Lettow pointed at the slow-moving Kesaht fleet, still on course for the Crucible gate. The 14th’s projected course and the aliens’ would come close to weapons range, too close for Lettow’s comfort.
“We come at them with the Javelins unsheathed and they may think we’re itching for a fight,” Lettow said.
He moved the holo tank view back to the slow moving alien fleet. They had twice the number of ships as the 14th, but it was their three battleships that concerned the admiral the most. Each was larger than the Ardennes, and boasted cannon turrets on the dorsal and ventral hulls. Enhanced pictures of the ship’s surface showed likely torpedo tubes…weapons with warheads and acceleration capabilities that were a mystery to him. Fighting an enemy he didn’t know would be like trying to box with a blindfold over his eyes.
“The Ibarrans said the Kesaht attacked the colony,” the operations officer said.
“I’m not ready to trust them. We pick a fight with them here and now and there will be a war between Earth and these new aliens, one the Ibarrans will have started for us. This is why I hate first contact missions,” Lettow said.
“Understood…Commander Rusk reports the Crucible is clear of all explosive devices, anticipates full functionality in twenty-six hours. We could access the gate to leave in twelve.”
“Twenty-six hours until anyone else can arrive,” Lettow said. “Plenty of time for things to play out. Signal the fleet. We weigh anchor in two minutes for Oricon.”
Lettow went to his command chair and strapped himself in as the Ardennes went to ready alert.

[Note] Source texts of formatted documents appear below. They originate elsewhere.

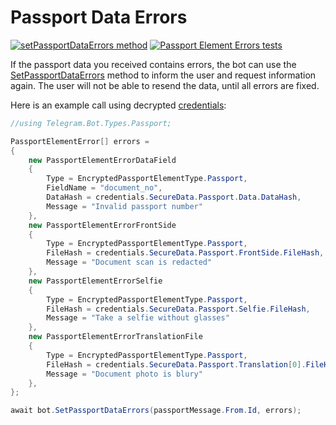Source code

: # Passport Data Errors

[![setPassportDataErrors method](https://img.shields.io/badge/Bot_API_method-setPassportDataErrors-blue.svg?style=flat-square)](https://core.telegram.org/bots/api#setpassportdataerrors)
[![Passport Element Errors tests](https://img.shields.io/badge/Examples-Passport_Element_Errors-green.svg?style=flat-square)](https://github.com/TelegramBots/Telegram.Bot.Extensions.Passport/tree/master/test/IntegrationTests/Passport%20Element%20Errors)

If the passport data you received contains errors, the bot can use the [SetPassportDataErrors](https://core.telegram.org/bots/api#setpassportdataerrors) method to inform the user and request information again. The user will not be able to resend the data, until all errors are fixed.

Here is an example call using decrypted [credentials](files-docs.md#credentials):

```csharp
//using Telegram.Bot.Types.Passport;

PassportElementError[] errors =
{
    new PassportElementErrorDataField
    {
        Type = EncryptedPassportElementType.Passport,
        FieldName = "document_no",
        DataHash = credentials.SecureData.Passport.Data.DataHash,
        Message = "Invalid passport number"
    },
    new PassportElementErrorFrontSide
    {
        Type = EncryptedPassportElementType.Passport,
        FileHash = credentials.SecureData.Passport.FrontSide.FileHash,
        Message = "Document scan is redacted"
    },
    new PassportElementErrorSelfie
    {
        Type = EncryptedPassportElementType.Passport,
        FileHash = credentials.SecureData.Passport.Selfie.FileHash,
        Message = "Take a selfie without glasses"
    },
    new PassportElementErrorTranslationFile
    {
        Type = EncryptedPassportElementType.Passport,
        FileHash = credentials.SecureData.Passport.Translation[0].FileHash,
        Message = "Document photo is blury"
    },
};

await bot.SetPassportDataErrors(passportMessage.From.Id, errors);
```
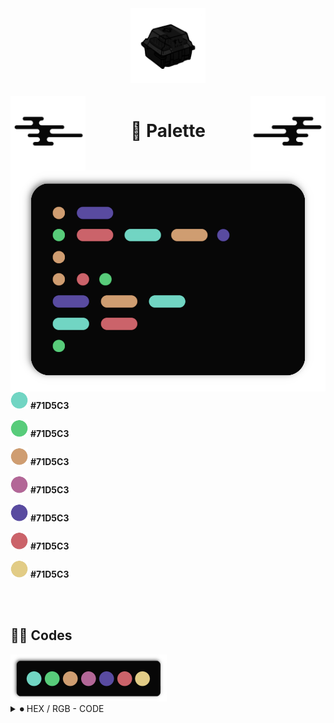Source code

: 
<div align="center">
  <img src="images/switch.png" width="120">
</div>

<br>

<img src="images/wave.png" width="120" align="left">
<img src="images/wave_2.png" width="120" align="right">

<h1 align="center"><b>🎨 Palette</b></h1>

<br>

<img src="images/codetxt.png" width="510" align="left">

<br>

<div>

  <img src="images/dots/cyan.png" width="28"> <b>#71D5C3</b>

  <img src="images/dots/green.png" width="28"> <b>#71D5C3</b>

  <img src="images/dots/orange.png" width="28"> <b>#71D5C3</b>

  <img src="images/dots/pink.png" width="28"> <b>#71D5C3</b>

  <img src="images/dots/purple.png" width="28"> <b>#71D5C3</b>

  <img src="images/dots/red.png" width="28"> <b>#71D5C3</b>

  <img src="images/dots/yellow.png" width="28"> <b>#71D5C3</b>

</div>

<br>
<br>

<div align="left">
  <h2 align="left"><b>🧑‍💻 Codes</b></h2>
</div>

<div align="left">
  <img src="images/colorbar.png" width="250">
</div>

<details align="left">
<summary align="left">⏺ HEX / RGB - CODE</summary>
<div align="left">

  ``` black        = #070707 | rgb = (7,7,7) 
  gray_scale_1 = #101010 | rgb = (16,16,16)
  gray_scale_2 = #191919 | rgb = (25,25,25) 
  gray_scale_3 = #313131 | rgb = (49,49,49) 

  text       = #A5A5A5 | rgb = (165,165,165) 
  text_var   = #777777 | rgb = (119,119,119) 
  unselected = #2E2E2E | rgb = (46,46,46) 

  red    = #CB636A | rgb = (203,99,106) 
  green  = #58CC7A | rgb = (88,204,122) 
  orange = #CF9D71 | rgb = (207,157,113) 
  cyan   = #71D5C3 | rgb = (113,213,195) 
  purple = #594BA0 | rgb = (89,75,160) 
  pink   = #B36797 | rgb = (179,103,151) 
  yellow = #E2CC86 | rgb = (226,204,134)
  ```

</div>
</details>
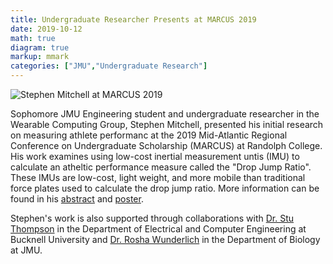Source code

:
 ```yaml
---
title: Undergraduate Researcher Presents at MARCUS 2019
date: 2019-10-12
math: true
diagram: true
markup: mmark
categories: ["JMU","Undergraduate Research"]
---
```


![Stephen Mitchell at MARCUS 2019](/img/stephen-mitchell-marcus.jpg)

Sophomore JMU Engineering student and undergraduate researcher in the Wearable Computing Group, Stephen Mitchell, presented his initial research on measuring athlete performanc at the 2019 Mid-Atlantic Regional Conference on Undergraduate Scholarship (MARCUS) at Randolph College. His work examines using low-cost inertial measurement untis (IMU) to calculate an atheltic performance measure called the "Drop Jump Ratio". These IMUs are low-cost, light weight, and more mobile than traditional force plates used to calculate the drop jump ratio. 
More information can be found in his [abstract](/pdf/mitchell-marcus-abstract.pdf) and [poster](/pdf/mitchell-marcus-poster.pdf).

Stephen's work is also supported through collaborations with [Dr. Stu Thompson](http://www.bucknell.edu/fac-staff/stu-thompson) in the Department of Electrical and Computer Engineering at Bucknell University and [Dr. Rosha Wunderlich](https://www.jmu.edu/biology/people/current-people/faculty/faculty-wunderlich.shtml) in the Department of Biology at JMU.

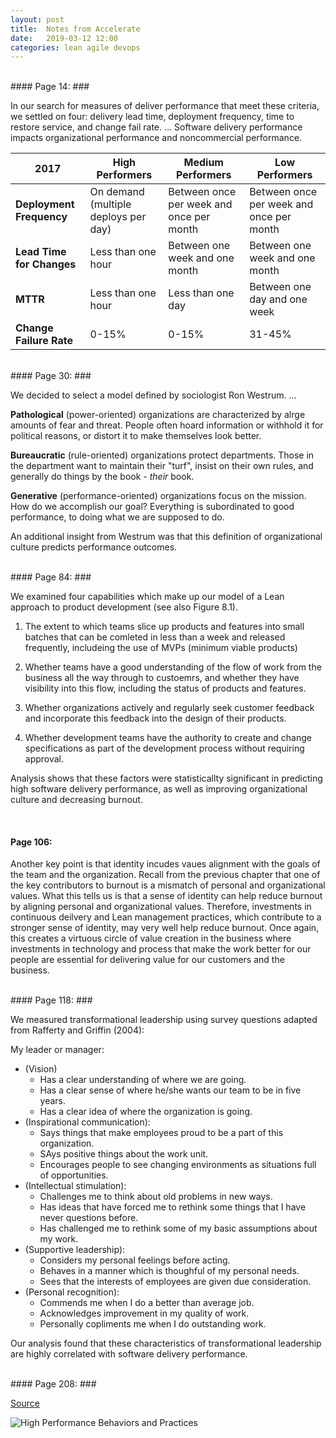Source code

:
 ```yaml
---
layout: post
title:  Notes from Accelerate
date:   2019-03-12 12:00
categories: lean agile devops
---
```


<br>
#### Page 14: ###

In our search for measures of deliver performance that meet these criteria, we settled on four: delivery lead time, deployment frequency, time to restore service, and change fail rate. ... Software delivery performance impacts organizational performance and noncommercial performance.

<table class="table">
	<thead>
		<th>2017</th>
		<th>High Performers</th>
		<th>Medium Performers</th>
		<th>Low Performers</th>
	</thead>
	<tr>
		<td>
			<strong>Deployment Frequency</strong>
		</td>
		<td>
			On demand (multiple deploys per day)
		</td>
		<td>
			Between once per week and once per month
		</td>
		<td>
		  Between once per week and once per month
		</td>
	</tr>
	<tr>
		<td>
			<strong>Lead Time for Changes</strong>
		</td>
		<td>
			Less than one hour
		</td>
		<td>
			Between one week and one month
		</td>
		<td>
		  Between one week and one month
		</td>
	</tr>
	<tr>
		<td>
			<strong>MTTR</strong>
		</td>
		<td>
			Less than one hour
		</td>
		<td>
			Less than one day
		</td>
		<td>
		  Between one day and one week
		</td>
	</tr>
	<tr>
		<td>
			<strong>Change Failure Rate</strong>
		</td>
		<td>
			0-15%
		</td>
		<td>
			0-15%
		</td>
		<td>
		  31-45%
		</td>
	</tr>
</table>

<br>
#### Page 30: ###

We decided to select a model defined by sociologist Ron Westrum. ...

**Pathological** (power-oriented) organizations are characterized by alrge amounts of fear and threat. People often hoard information or withhold it for political reasons, or distort it to make themselves look better.

**Bureaucratic** (rule-oriented) organizations protect departments. Those in the department want to maintain their "turf", insist on their own rules, and generally do things by the book - _their_ book.

**Generative** (performance-oriented) organizations focus on the mission. How do we accomplish our goal? Everything is subordinated to good performance, to doing what we are supposed to do. 

An additional insight from Westrum was that this definition of organizational culture predicts performance outcomes. 

<br>
#### Page 84: ###

We examined four capabilities which make up our model of a Lean approach to product development (see also Figure 8.1).

1. The extent to which teams slice up products and features into small batches that can be comleted in less than a week and released frequently, includeing the use of MVPs (minimum viable products)

1. Whether teams have a good understanding of the flow of work from the business all the way through to custoemrs, and whether they have visibility into this flow, including the status of products and features.

1. Whether organizations actively and regularly seek customer feedback and incorporate this feedback into the design of their products.

1. Whether development teams have the authority to create and change specifications as part of the development process without requiring approval.

Analysis shows that these factors were statisticallty significant in predicting high software delivery performance, as well as improving organizational culture and decreasing burnout.

<br>

#### Page 106: ###

Another key point is that identity incudes vaues alignment with the goals of the team and the organization. Recall from the previous chapter that one of the key contributors to burnout is a mismatch of personal and organizational values. What this tells us is that a sense of identity can help reduce burnout by aligning personal and organizational values. Therefore, investments in continuous deilvery and Lean management practices, which contribute to a stronger sense of identity, may very well help reduce burnout. Once again, this creates a virtuous circle of value creation in the business where investments in technology and process that make the work better for our people are essential for delivering value for our customers and the business.

<br>
#### Page 118: ###

We measured transformational leadership using survey questions adapted from Rafferty and Griffin (2004):

My leader or manager:
* (Vision)
  - Has a clear understanding of where we are going.
  - Has a clear sense of where he/she wants our team to be in five years.
  - Has a clear idea of where the organization is going.
* (Inspirational communication):
  - Says things that make employees proud to be a part of this organization.
  - SAys positive things about the work unit.
  - Encourages people to see changing environments as situations full of opportunities.
* (Intellectual stimulation):
  - Challenges me to think about old problems in new ways.
  - Has ideas that have forced me to rethink some things that I have never questions before.
  - Has challenged me to rethink some of my basic assumptions about my work.
* (Supportive leadership):
  - Considers my personal feelings before acting.
  - Behaves in a manner which is thoughful of my personal needs.
  - Sees that the interests of employees are given due consideration.
* (Personal recognition):
  - Commends me when I do a better than average job.
  - Acknowledges improvement in my quality of work.
  - Personally copliments me when I do outstanding work.

Our analysis found that these characteristics of transformational leadership are highly correlated with software delivery performance.

<br>
#### Page 208: ###

[Source](https://devops-research.com/assets/transformation_practices.pdf)

<img class="img img-thumbnail img-responsive" src="{{site.baseurl}}/assets/high-perf.png" alt="High Performance Behaviors and Practices">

He snapped on his helmet and double checked his air supply. The bridge switched to local IR as the atmosphere drained out through the vents and the ship lurched forward as the engines flared to life.
He pulled up a screen from his chair arm and watched as his fleet reformed into a hemisphere with the Ardennes, strike carriers Gettysburg and Falklands, the Javelin artillery ships and support craft behind the screen of cruisers, frigates, and destroyers.
“Sir,” Strickland said from his seat to the admiral’s right, “just detected a change from the Kesaht fleet. They’re accelerating.”